Reinforcement learning (RL) is the subfield of machine learning concerned with decision making. It studies how an agent can learn how to achieve goals in a complex, uncertain environment. The environment can be deterministic or stochastic, hostile (chess game) or not (tetris game), partially observable (mobile robotics), known or unknown to the decision-making agent.

D’après Sutton et Barto, l’apprentissage par renforcement désigne toute méthode adaptative permettant de résoudre un problème de décision séquentielle. Le terme “adaptatif” signifie qu’on part d’une solution inefficace, et qu’elle est améliorée progressivement en fonction de l’expérience de l’agent (ou des agents).

Reinforcement consists in finding:

• a sequence of actions which provide an optimal reward
• a strategy where sometimes one sacrifices his rewards to small rewards in the short term in order to obtain much better rewards in the long term
It’s exciting for two reasons:
• RL is very general, encompassing all problems that involve making a sequence of decisions: for example, controlling a robot’s motors so that it’s able to run and jump, making business decisions like pricing and inventory management, or playing video games and board games.
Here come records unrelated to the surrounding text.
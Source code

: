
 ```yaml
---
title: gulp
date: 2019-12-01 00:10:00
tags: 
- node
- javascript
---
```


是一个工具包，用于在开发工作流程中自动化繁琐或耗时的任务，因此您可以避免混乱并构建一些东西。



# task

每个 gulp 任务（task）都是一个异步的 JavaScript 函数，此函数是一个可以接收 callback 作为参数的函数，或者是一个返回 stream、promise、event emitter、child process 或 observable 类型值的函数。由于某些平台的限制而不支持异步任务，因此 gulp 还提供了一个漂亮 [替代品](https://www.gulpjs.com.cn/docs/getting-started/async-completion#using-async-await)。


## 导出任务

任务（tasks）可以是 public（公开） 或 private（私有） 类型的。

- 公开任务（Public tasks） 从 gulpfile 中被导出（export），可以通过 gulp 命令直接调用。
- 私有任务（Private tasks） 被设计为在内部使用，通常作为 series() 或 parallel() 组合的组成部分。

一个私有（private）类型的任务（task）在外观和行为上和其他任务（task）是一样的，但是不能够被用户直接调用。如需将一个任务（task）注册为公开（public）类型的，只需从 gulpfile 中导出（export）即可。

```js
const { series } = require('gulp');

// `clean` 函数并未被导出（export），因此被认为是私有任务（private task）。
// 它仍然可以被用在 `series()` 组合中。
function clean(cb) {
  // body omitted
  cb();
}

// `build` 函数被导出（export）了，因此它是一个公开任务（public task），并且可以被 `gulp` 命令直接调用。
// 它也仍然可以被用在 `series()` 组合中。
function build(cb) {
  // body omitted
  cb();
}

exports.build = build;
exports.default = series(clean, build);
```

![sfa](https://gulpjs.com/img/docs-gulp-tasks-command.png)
RL can even be applied to supervised learning problems with sequential or structured outputs.

• RL algorithms have started to achieve good results in many difficult environments. RL has a long history, but until recent advances in deep learning, it required lots of problem-specific engineering. DeepMind’s StarCraft II results and AlphaGo all used deep RL algorithms which did not make too many assumptions about their environment, and thus can be applied in other settings.

RL algorithms can be view through finite Markov Decision Processes.

## Finite Markov Decision Processes

At the beginning of the 20th century, the mathematician Andrey Markov studied the stochastic processes without memory, called Markov chains. Such a process has a fixed number of states and evolves randomly from one state to another at each stage. The probability that it goes from state $S$ to state $S'$ is fixed and depends only on the couple $(S, S')$ and not on past states. The system has no memory.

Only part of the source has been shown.